▶ [Entries provided]
----------

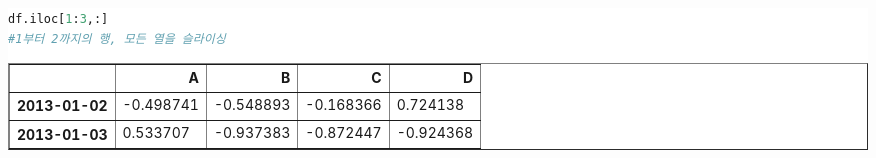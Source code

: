


```python
df.iloc[1:3,:]
#1부터 2까지의 행, 모든 열을 슬라이싱
```




<div>
<style scoped>
    .dataframe tbody tr th:only-of-type {
        vertical-align: middle;
    }

    .dataframe tbody tr th {
        vertical-align: top;
    }

    .dataframe thead th {
        text-align: right;
    }
</style>
<table border="1" class="dataframe">
  <thead>
    <tr style="text-align: right;">
      <th></th>
      <th>A</th>
      <th>B</th>
      <th>C</th>
      <th>D</th>
    </tr>
  </thead>
  <tbody>
    <tr>
      <th>2013-01-02</th>
      <td>-0.498741</td>
      <td>-0.548893</td>
      <td>-0.168366</td>
      <td>0.724138</td>
    </tr>
    <tr>
      <th>2013-01-03</th>
      <td>0.533707</td>
      <td>-0.937383</td>
      <td>-0.872447</td>
      <td>-0.924368</td>
    </tr>
  </tbody>
</table>
</div>



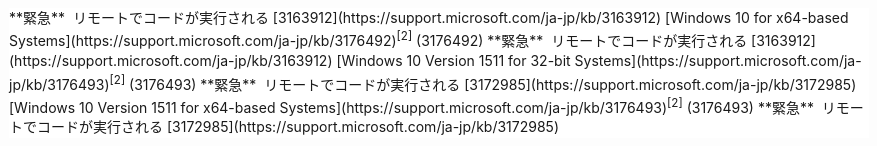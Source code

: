 </td>
<td style="border:1px solid black;">
**緊急**   
リモートでコードが実行される

</td>
<td style="border:1px solid black;">
[3163912](https://support.microsoft.com/ja-jp/kb/3163912)

</td>
</tr>
<tr>
<td style="border:1px solid black;">
[Windows 10 for x64-based Systems](https://support.microsoft.com/ja-jp/kb/3176492)<sup>[2]</sup>
(3176492)

</td>
<td style="border:1px solid black;">
**緊急**   
リモートでコードが実行される

</td>
<td style="border:1px solid black;">
[3163912](https://support.microsoft.com/ja-jp/kb/3163912)

</td>
</tr>
<tr>
<td style="border:1px solid black;">
[Windows 10 Version 1511 for 32-bit Systems](https://support.microsoft.com/ja-jp/kb/3176493)<sup>[2]</sup>
(3176493)

</td>
<td style="border:1px solid black;">
**緊急**   
リモートでコードが実行される

</td>
<td style="border:1px solid black;">
[3172985](https://support.microsoft.com/ja-jp/kb/3172985)

</td>
</tr>
<tr>
<td style="border:1px solid black;">
[Windows 10 Version 1511 for x64-based Systems](https://support.microsoft.com/ja-jp/kb/3176493)<sup>[2]</sup>
(3176493)

</td>
<td style="border:1px solid black;">
**緊急**   
リモートでコードが実行される

</td>
<td style="border:1px solid black;">
[3172985](https://support.microsoft.com/ja-jp/kb/3172985)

----------

▶ [Work to complete] Give the listing above again in its entirety, exactly as written and free of images.

▶ [Output of the exercise]
Source code

:


```python
df.iloc[1:3,:]
#1부터 2까지의 행, 모든 열을 슬라이싱
```




<div>
<style scoped>
    .dataframe tbody tr th:only-of-type {
        vertical-align: middle;
    }

    .dataframe tbody tr th {
        vertical-align: top;
    }

    .dataframe thead th {
        text-align: right;
    }
</style>
<table border="1" class="dataframe">
  <thead>
    <tr style="text-align: right;">
      <th></th>
      <th>A</th>
      <th>B</th>
      <th>C</th>
      <th>D</th>
    </tr>
  </thead>
  <tbody>
    <tr>
      <th>2013-01-02</th>
      <td>-0.498741</td>
      <td>-0.548893</td>
      <td>-0.168366</td>
      <td>0.724138</td>
    </tr>
    <tr>
      <th>2013-01-03</th>
      <td>0.533707</td>
      <td>-0.937383</td>
      <td>-0.872447</td>
      <td>-0.924368</td>
    </tr>
  </tbody>
</table>
</div>



Source code

: </td>
<td style="border:1px solid black;">
**緊急**   
リモートでコードが実行される

</td>
<td style="border:1px solid black;">
[3163912](https://support.microsoft.com/ja-jp/kb/3163912)

</td>
</tr>
<tr>
<td style="border:1px solid black;">
[Windows 10 for x64-based Systems](https://support.microsoft.com/ja-jp/kb/3176492)<sup>[2]</sup>
(3176492)

</td>
<td style="border:1px solid black;">
**緊急**   
リモートでコードが実行される

</td>
<td style="border:1px solid black;">
[3163912](https://support.microsoft.com/ja-jp/kb/3163912)

</td>
</tr>
<tr>
<td style="border:1px solid black;">
[Windows 10 Version 1511 for 32-bit Systems](https://support.microsoft.com/ja-jp/kb/3176493)<sup>[2]</sup>
(3176493)

</td>
<td style="border:1px solid black;">
**緊急**   
リモートでコードが実行される

</td>
<td style="border:1px solid black;">
[3172985](https://support.microsoft.com/ja-jp/kb/3172985)

</td>
</tr>
<tr>
<td style="border:1px solid black;">
[Windows 10 Version 1511 for x64-based Systems](https://support.microsoft.com/ja-jp/kb/3176493)<sup>[2]</sup>
(3176493)

</td>
<td style="border:1px solid black;">
**緊急**   
リモートでコードが実行される

</td>
<td style="border:1px solid black;">
[3172985](https://support.microsoft.com/ja-jp/kb/3172985)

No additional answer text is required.